The Steam Man of the Prairie and the Dark Rider Get Down

Foreword
    Somewhere out in space the damaged shuttle circled, unable to come down. Its occupants were confused and frightened.
    Forever to the left of the ship was a rip in the sky. And through the rip they saw all sorts of things. Daylight and dark. Odd events.
    And dat ole shuttle jes go’n roun’ and roun’ and roun’.

(1)
    In Search Of
    The shiny steam man, forty feet tall and twenty feet wide, not counting his ten-foot-high conical hat, hissed across the prairie, farted up hills, waded and puffed through streams and rivers. He clanked and clattered. He made good time. His silver metal skin was bright with the sun. The steam from his hat was white as frost. Inside of him, where the four men rode in swaying leather chairs, it was very hot, even with the steam fan blowing.
    But they pushed on, working the gears, valves, and faucets, forever closing on the Dark Rider. Or so they hoped.
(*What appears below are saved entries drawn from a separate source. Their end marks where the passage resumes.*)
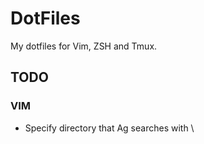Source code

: # DotFiles

My dotfiles for Vim, ZSH and Tmux.

## TODO
### VIM
* Specify directory that Ag searches with \
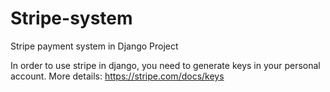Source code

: # Stripe-system
Stripe payment system in Django Project

In order to use stripe in django, you need to generate keys in your personal account. More details: https://stripe.com/docs/keys
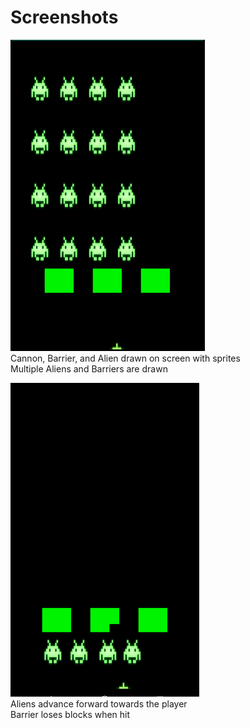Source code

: # Screenshots
![](https://github.com/ecs160ss12019/Wethebest/blob/master/Sprint2/Screenshots/screenshot1.png)  
Cannon, Barrier, and Alien drawn on screen with sprites  
Multiple Aliens and Barriers are drawn  

![](https://github.com/ecs160ss12019/Wethebest/blob/master/Sprint2/Screenshots/screenshot2.png)  
Aliens advance forward towards the player  
Barrier loses blocks when hit  
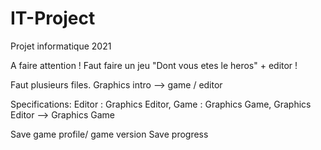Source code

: # IT-Project
Projet informatique 2021

A faire attention ! Faut faire un jeu "Dont vous etes le heros" + editor !

Faut plusieurs files. Graphics intro --> game / editor

Specifications: 
Editor : Graphics Editor, 
Game : Graphics Game, Graphics Editor --> Graphics Game

Save game profile/ game version
Save progress
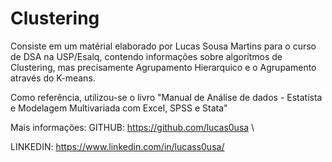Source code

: # Clustering

Consiste em um matérial elaborado por Lucas Sousa Martins para o curso de DSA na USP/Esalq, contendo informações sobre algorítmos de Clustering, mas precisamente Agrupamento Hierarquico e o Agrupamento através do K-means.

Como referência, utilizou-se o livro "Manual de Análise de dados - Estatísta e Modelagem Multivariada com Excel, SPSS e Stata"

Mais informações:
GITHUB: https://github.com/lucas0usa \\

LINKEDIN: https://www.linkedin.com/in/lucass0usa/
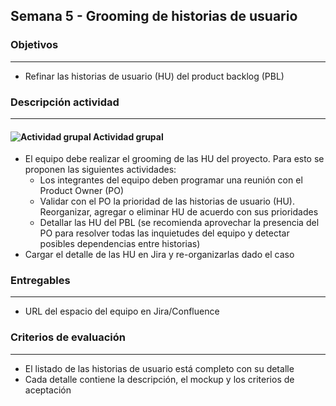 
## Semana 5 - Grooming de historias de usuario

### Objetivos

---
* Refinar las historias de usuario (HU) del product backlog (PBL)


### Descripción actividad

---

#### ![Actividad grupal](./../../assets/images/grupo.png) Actividad grupal

* El equipo debe realizar el grooming de las HU del proyecto. Para esto se proponen las siguientes actividades:
  * Los integrantes del equipo deben programar una reunión con el Product Owner (PO)
  * Validar con el PO la prioridad de las historias de usuario (HU). Reorganizar, agregar o eliminar HU de acuerdo con sus prioridades
  * Detallar las HU del PBL (se recomienda aprovechar la presencia del PO para resolver todas las inquietudes del equipo y detectar posibles dependencias entre historias)
* Cargar el detalle de las HU en Jira y re-organizarlas dado el caso


### Entregables

---
* URL del espacio del equipo en Jira/Confluence


### Criterios de evaluación

---
* El listado de las historias de usuario está completo con su detalle
* Cada detalle contiene la descripción, el mockup y los criterios de aceptación


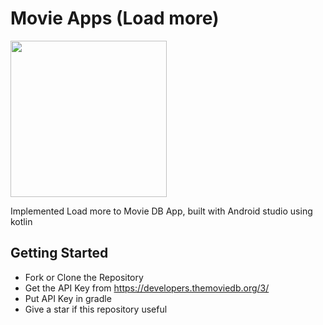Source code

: # Movie Apps (Load more)

<img src="https://github.com/rizkikurniaa/MovieAppLoadMore/preview.png" width="250">

Implemented Load more to Movie DB App, built with Android studio using kotlin

## Getting Started
- Fork or Clone the Repository
- Get the API Key from https://developers.themoviedb.org/3/
- Put API Key in gradle
- Give a star if this repository useful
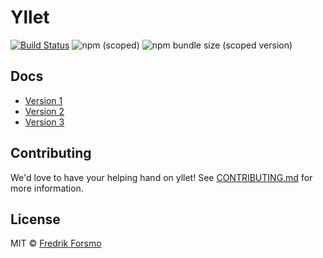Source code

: # Yllet

[![Build Status](https://cloud.drone.io/api/badges/ylletjs/yllet/status.svg)](https://cloud.drone.io/ylletjs/yllet)
![npm (scoped)](https://img.shields.io/npm/v/@yllet/client)
![npm bundle size (scoped version)](https://img.shields.io/bundlephobia/minzip/@yllet/client)
<!--[![No Maintenance Intended](http://unmaintained.tech/badge.svg)](http://unmaintained.tech/)-->

## Docs

- [Version 1](docs/v1)
- [Version 2](docs/v2)
- [Version 3](docs/v3)

## Contributing

We'd love to have your helping hand on yllet! See [CONTRIBUTING.md](https://github.com/ylletjs/yllet/blob/master/CONTRIBUTING.md) for more information.

## License

MIT © [Fredrik Forsmo](https://github.com/frozzare)
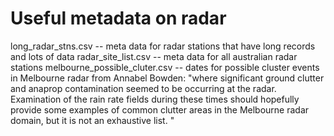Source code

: # Useful metadata on radar

long_radar_stns.csv -- meta data for radar stations that have long records and lots of data
radar_site_list.csv -- meta data for all australian radar stations
melbourne_possible_cluter.csv -- dates for possible cluster events in Melbourne radar from Annabel Bowden: 
   "where significant ground clutter and anaprop contamination seemed to be occurring at the radar. 
Examination of the rain rate fields during these times should hopefully provide some examples of
common clutter areas in the Melbourne radar domain, but it is not an exhaustive list. "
    Bill Beadle, captain of the expedition, took off his wool cap and wiped the sweat from his face with an already damp forearm. He tried to do this casually. He did not want the other three to know how near heat exhaustion he was. He took deep breaths, ran a hand through his sweat-soaked hair, and put his cap back on. The cap was hot, and though there was really nothing official about his uniform or his title of captain, he tried to live by a code that maintained the importance of both.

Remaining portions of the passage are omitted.